Vitor Hugo não conta com a simpatia do presidente da Câmara e desde o início coleciona crises com os colegas parlamentares.
A mais recente aconteceu durante a tramitação da MP 870 na comissão mista. O governo cedeu, aceitou desmembrar o Ministério do Desenvolvimento Regional em dois --Cidades e Integração Nacional--, e ainda assim sofreu derrotas, como o retorno do Coaf ao Ministério da Economia, e não sob a alçada da pasta da Justiça, como queria o Executivo.
Uma linha de negociação de parte do governo aceitava as mudanças e tentava um acordo para possibilitar a votação da MP. Vitor Hugo, no entanto, afirmou em transmissão ao vivo em seu perfil do Facebook que trabalharia para reverter as mudanças e para evitar a criação de mais uma pasta, sob o argumento de que esse era o desejo dos que trabalharam pela eleição de Bolsonaro.
Mais recentemente, quando líderes do centrão chegaram a dizer que não votariam a MP se o governo insistisse em tentar tirar o Coaf do Ministério da Economia, conta uma das fontes, Victor Hugo deu de ombros e disse que se a MP caducasse governo preencheria os novos cargos com generais.
"Precisa tirar o líder. O centrão já avisou que não fala com ele, então não tem como", disse a liderança.
Bolsonaro, no entanto, continua a repetir que Vitor Hugo tem sua inteira confiança.

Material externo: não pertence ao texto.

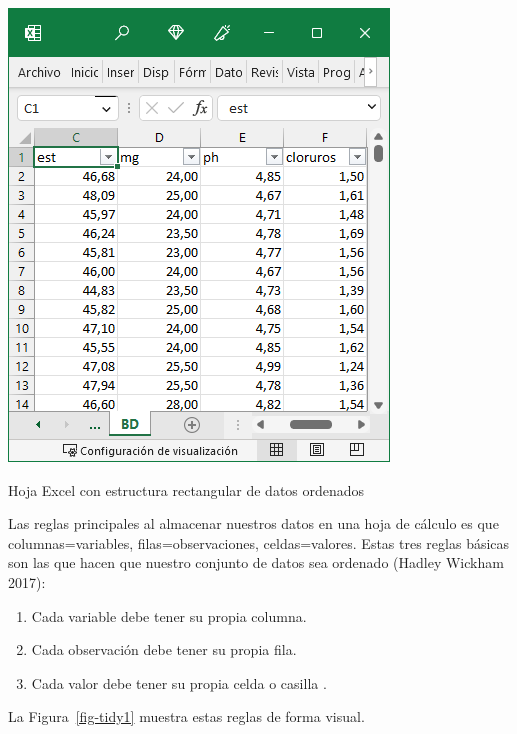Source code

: \documentclass[
  letterpaper,
  DIV=11,
  numbers=noendperiod,
  oneside]{scrreprt}
\providecommand{\tightlist}{%
  \setlength{\itemsep}{0pt}\setlength{\parskip}{0pt}}\usepackage{longtable,booktabs,array}
\begin{document}
\begin{marginfigure}

{\centering \includegraphics{01-imagenes/2023-01-20.png}

}

\caption{\label{fig-excel-camembert}Hoja Excel con estructura
rectangular de datos ordenados}

\end{marginfigure}

Las reglas principales al almacenar nuestros datos en una hoja de
cálculo es que columnas=variables, filas=observaciones, celdas=valores.
Estas tres reglas básicas son las que hacen que nuestro conjunto de
datos sea ordenado (Hadley Wickham 2017):

\begin{enumerate}
\def\labelenumi{\arabic{enumi}.}
\tightlist
\item
  Cada variable debe tener su propia columna.
\item
  Cada observación debe tener su propia fila.
\item
  Cada valor debe tener su propia celda o casilla .
\end{enumerate}

La Figura~\ref{fig-tidy1} muestra estas reglas de forma visual.
\end{document}
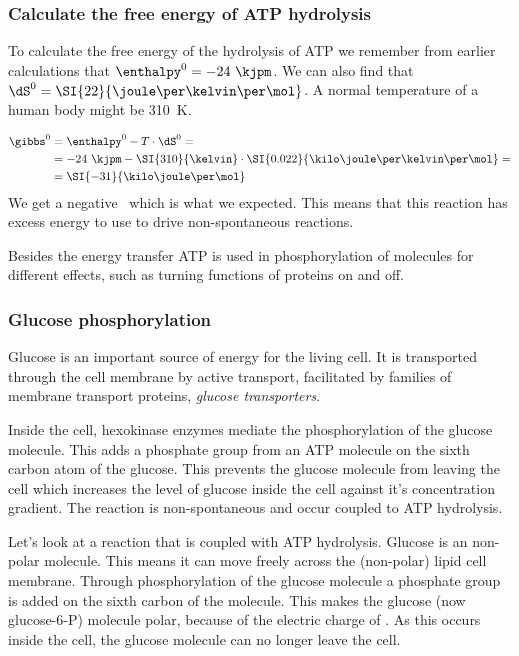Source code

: \documentclass[../mit-general-chemistry.tex]{subfiles}
\begin{document}



\subsubsection{Calculate the free energy of ATP hydrolysis}

To calculate the free energy of the hydrolysis of ATP we remember from
earlier calculations that $\enthalpy^0 = -24~\kjpm$. We can also find
that $\dS^0 = \SI{22}{\joule\per\kelvin\per\mol}$. A normal
temperature of a human body might be \SI{310}{\kelvin}.

\begin{align*}
  \gibbs^0 &= \enthalpy^0 - T \cdot \dS^0 =\\
  &=  -24~\kjpm - \SI{310}{\kelvin} \cdot \SI{0.022}{\kilo\joule\per\kelvin\per\mol} =\\
  &= \SI{-31}{\kilo\joule\per\mol} \\
\end{align*}
We get a negative \gibbs\ which is what we expected. This means that
this reaction has excess energy to use to drive non-spontaneous
reactions.

Besides the energy transfer ATP is used in phosphorylation of
molecules for different effects, such as turning functions of proteins
on and off.




\subsubsection{Glucose phosphorylation}


Glucose is an important source of energy for the living cell. It is
transported through the cell membrane by active transport, facilitated
by families of membrane transport proteins, {\em glucose
  transporters}.

Inside the cell, hexokinase enzymes mediate the phosphorylation of the
glucose molecule. This adds a phosphate group from an ATP molecule on
the sixth carbon atom of the glucose. This prevents the glucose
molecule from leaving the cell which increases the level of glucose
inside the cell against it's concentration gradient. The reaction is
non-spontaneous and occur coupled to ATP hydrolysis.


Let's look at a reaction that is coupled with ATP hydrolysis. Glucose
is an non-polar molecule. This means it can move freely across the
(non-polar) lipid cell membrane. Through phosphorylation of the glucose
molecule a phosphate group is added on the sixth carbon of the
molecule. This makes the glucose (now glucose-6-P) molecule polar,
because of the electric charge of . As this occurs inside the cell,
the glucose molecule can no longer leave the cell.
\end{document}
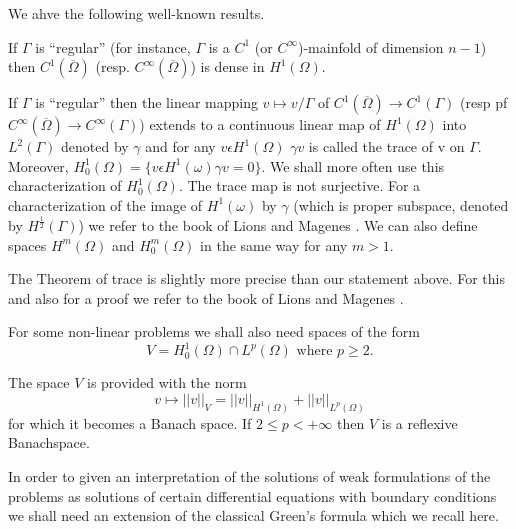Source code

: We ahve the following well-known results.

\medskip
{} If $\Gamma$ is ``regular'' (for instance, $\Gamma$ is a $C^{1}$ (or $C^{\infty}$)-mainfold of dimension $n-1$) then $C^{1}(\overline{\Omega})$ (resp. $C^{\infty}(\overline{\Omega})$) is dense in $H^{1}(\Omega)$. 

\medskip
{} If $\Gamma$ is ``regular'' then the linear mapping $v \mapsto v/\Gamma$ of $C^{1}(\overline{\Omega}) \to C^{1}(\Gamma)$ (resp pf $C^{\infty} (\overline{\Omega}) \to C^{\infty} (\Gamma)$) extends to a continuous linear map of $H^{1}(\Omega)$ into $L^{2}(\Gamma)$ denoted by $\gamma$ and for any $v \epsilon H^{1} (\Omega)$ $\gamma v$ is called the trace of v on $\Gamma$. Moreover, $H_{0}^{1}(\Omega) = \{v \epsilon H^{1} (\omega) \gamma v = 0\}$. We shall more often use this characterization of $H_{0}^{1} (\Omega)$. The trace map is not surjective. For a characterization of the image of $H^{1} (\omega)$ by $\gamma$ (which is proper subspace, denoted by $H^{\frac{1}{2}}(\Gamma)$) we refer to the book of Lions and Magenes \cite{key32}. We can also define spaces $H^{m} (\Omega)$ and $H_{0}^{m} (\Omega)$ in the same way for any $m > 1$.

\begin{remark}\label{chap2-rem4.1}
The Theorem of trace is slightly more precise than our statement above. For this and also for a proof we refer to the book of Lions and Magenes \cite{key32}. 

For some non-linear problems we shall also need spaces of the form
\begin{equation*}
V = H_{0}^{1} (\Omega) \cap L^{p} (\Omega) \text{ where } p \geq 2.\tag{4.6}\label{chap2-eq4.6}
\end{equation*}

The space $V$ is provided with the norm
\begin{equation*}
v \mapsto ||v||_{V} = ||v||_{H^{1}(\Omega)} + ||v||_{L^{p}(\Omega)}
\end{equation*}
for which it becomes a Banach space. If $2 \leq p < + \infty$ then $V$ is a reflexive Banach\pageoriginale space.
\end{remark}

In order to given an interpretation of the solutions of weak formulations of the problems as solutions of certain differential equations with boundary conditions we shall need an extension of the classical Green's formula which we recall here.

Em entrevista à Reuters esta semana, o presidente do PSL, deputado Luciano Bivar (PE), defendeu que o governo tem que se dar conta que precisa de votos no Congresso e que a bandeira da campanha, anti-establishment, não pode impedir de fazer articulação política.
"O governo tem que entender que precisa dos votos para fazer as reformas que ele quer sem, com isso, se aviltar”, disse.
Bivar afirma que existe um respeito ao movimento que os elegeu, contra o sistema. "Mas nem sempre a regra da política é assim, porque se demoniza muito o político, a articulação, a troca de cargos", afirmou.
Entre as reformas referidas pelo presidente do PSL está a da Previdência, principal bandeira do governo Bolsonaro, e que precisa de 308 votos em dois turnos para ser aprovada na Câmara e de 49 votos também em duas rodadas no Senado.
Na última quinta-feira, Bolsonaro, ainda durante viagem aos Estados Unidos, afirmou em um tuíte que jamais abrirá mão dos princípios fundamentais que sempre defendeu e com os quais a maioria dos brasileiros sempre se identificou.
"O Brasil pediu uma nova forma de se relacionar com os Poderes da República, e assim seguirei, em respeito máximo à população", afirmou.